START Provided entries

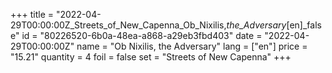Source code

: +++
title = "2022-04-29T00:00:00Z_Streets_of_New_Capenna_Ob_Nixilis,_the_Adversary_[en]_false"
id = "80226520-6b0a-48ea-a868-a29eb3fbd403"
date = "2022-04-29T00:00:00Z"
name = "Ob Nixilis, the Adversary"
lang = ["en"]
price = "15.21"
quantity = 4
foil = false
set = "Streets of New Capenna"
+++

END Provided entries

◆ **Problem details**
When you retype the data above, match every line exactly and leave the pictures behind.

◆ **Exercise answer**
Source code

: +++
title = "2022-04-29T00:00:00Z_Streets_of_New_Capenna_Ob_Nixilis,_the_Adversary_[en]_false"
id = "80226520-6b0a-48ea-a868-a29eb3fbd403"
date = "2022-04-29T00:00:00Z"
name = "Ob Nixilis, the Adversary"
lang = ["en"]
price = "15.21"
quantity = 4
foil = false
set = "Streets of New Capenna"
+++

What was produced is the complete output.